Different from Google Earth, Ovital Map uses a pre-rendering approach. The program first renders bitmap data and vector data to their corresponding tiles on the CPU, i.e., all rasterized, then loads them as textures onto the 3D globe. Because CPUs are bad at processing raster graphics in terms of performance [15], this pre-rendering method leads to extremely low efficiency for bitmap data, as newly imported bitmap data must wait a long time to complete tile generation. Thus, real-time interaction with bitmaps is not achievable.

In summary, the existing geoscience data visualization software and interactive 3D globe software cannot meet the needs of regional prospecting for data visualization. In this paper, we present a 3D data visualization method specifically for regional prospecting based on modern GPU image processing technology. This method overcomes the issues mentioned above in the current software by implementing dynamic geochemical maps (DGMs) and interactive geological maps (IGMs) with the following features.

First, the method is completely bitmap-based, supporting bitmap-based computation. All maps can be processed in a two-dimensional matrix manner, achieving the unification of data processing methods. Second, all maps can be rendered using GPU to improve the rendering efficiency and to achieve real-time interaction. Third, DGMs can be adjusted in real-time during the visualization, making the anomaly areas dynamic.

We implemented a novel software system based on this method and applied it to the prospecting evaluation of the Zhunuo ore district, which is located in Angren County, Xigaze City, southern Tibet. The area is characterized by strong volcanism and magmatism. From the northeast to the southwest, the area has formed volcanic rocks of the Paleogene Linzizong Group and Eocene–Miocene granitic intrusions [16]. There are geochemical anomalies of copper, molybdenum, lead, zinc, and other elements in the 1:50,000 stream sediment in the Zhunuo ore concentration area, which are abnormally high, large in area, and well-zoned [16,17]. The high enrichment of these anomalies indicates that the area has great metallogenic potential. In the work of prospecting in the Dongshibu–Hongshan area in Zhunuo, traditional methods face challenges, and our new method showed advantages.

By converting the vector geological map into an IGM, processing the geochemical data into a DGM, and then combining them with 3D terrain and satellite imagery from Google Map Tiles API [18] on an interactive 3D globe in this software system, we conducted a comprehensive prospecting evaluation, which had greatly improved efficiency and accuracy with a reduced risk. This method is proven to have great significance for rapid exploration and prospecting evaluation in Western China.

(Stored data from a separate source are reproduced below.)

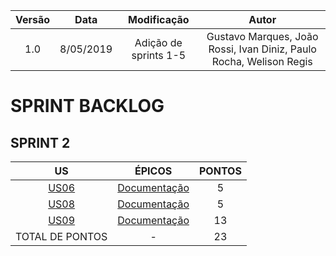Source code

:|  Versão | Data | Modificação | Autor |
|  :------: | :------: | :------: | :------: |
| 1.0 | 8/05/2019 | Adição de sprints 1-5 | Gustavo Marques, João Rossi, Ivan Diniz, Paulo Rocha, Welison Regis |

# SPRINT BACKLOG

## SPRINT 2
|  US  | ÉPICOS | PONTOS |
|  :------: | :------: | :------: |
| [US06](backlog.md#us06) | [Documentação](backlog.md#ep01) | 5 |
| [US08](backlog.md#us08)| [Documentação](backlog.md#ep01) | 5 |
| [US09](backlog.md#us06) | [Documentação](backlog.md#ep01) | 13 |
| TOTAL DE PONTOS | - | 23 |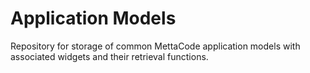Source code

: # Application Models

Repository for storage of common MettaCode application models with associated widgets and their retrieval functions.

2. Background and Related Work

2.1. Real-Time 3D Visualization

The work of data processing and map drawing is essentially a kind of data visualization. The earliest known data visualization was the Turin Papyrus Map in 1150 BC [19], which accurately illustrated the distribution of geological resources with quarrying information, implying that geology might be one of the earliest practices of data visualization. The current development of data visualization is closely related to the development of computer technology. In the early period of computer technology, limited by computing power, data visualization was usually in the form of 2D graphics as opposed to what came later, which was 3D visualization. Today, according to a survey in 2019 on AEC (architecture, engineering, and construction) and manufacturing companies, 94% of the organizations that had adopted real-time 3D visualization planned to expand their adoption, and 97% of the organizations that had not adopted it believed real-time 3D visualization would improve or revolutionize their workflows and processes [20]. We can assume that the latest real-time 3D data visualization technology is becoming a popular data visualization method in scientific research and industries.

Here, we emphasize that 3D visualization is “real-time”, mainly because it is based on “real-time rendering”, which is in contrast with the traditional ”offline rendering”. The main difference between these two types of rendering is speed. Due to the limited performance of traditional computers, offline rendering was the only approach to generate 3D graphics, and it usually took several minutes or even days to generate a single frame of a credible 3D image [21]. This meant that, before starting the rendering, various parameters had to be configured very carefully by highly trained professionals, or there would be a risk of a huge waste of resources. It was impossible to tune the parameters and obtain the results in real time.

Real-time rendering, which emerged around the 1990s and was made possible by evolving hardware and software, can now complete the same quality of work in a few milliseconds. This reduces the cost of 3D visualization and allows users to interact with the visualization results in real time. Through software systems based on interactive 3D models, digital twins, and other real-time 3D technologies, now, complex data can be visualized in the blink of an eye, providing substantial benefits at multiple stages. For example, in a rendering benchmark test of Blender 2.91, the offline renderer Cycles cost 3 min to render a scene at FHD resolution, while the real-time renderer EEVEE, based on OpenGL, only cost 0.5 min to render the same scene at the same resolution with similar image quality [22].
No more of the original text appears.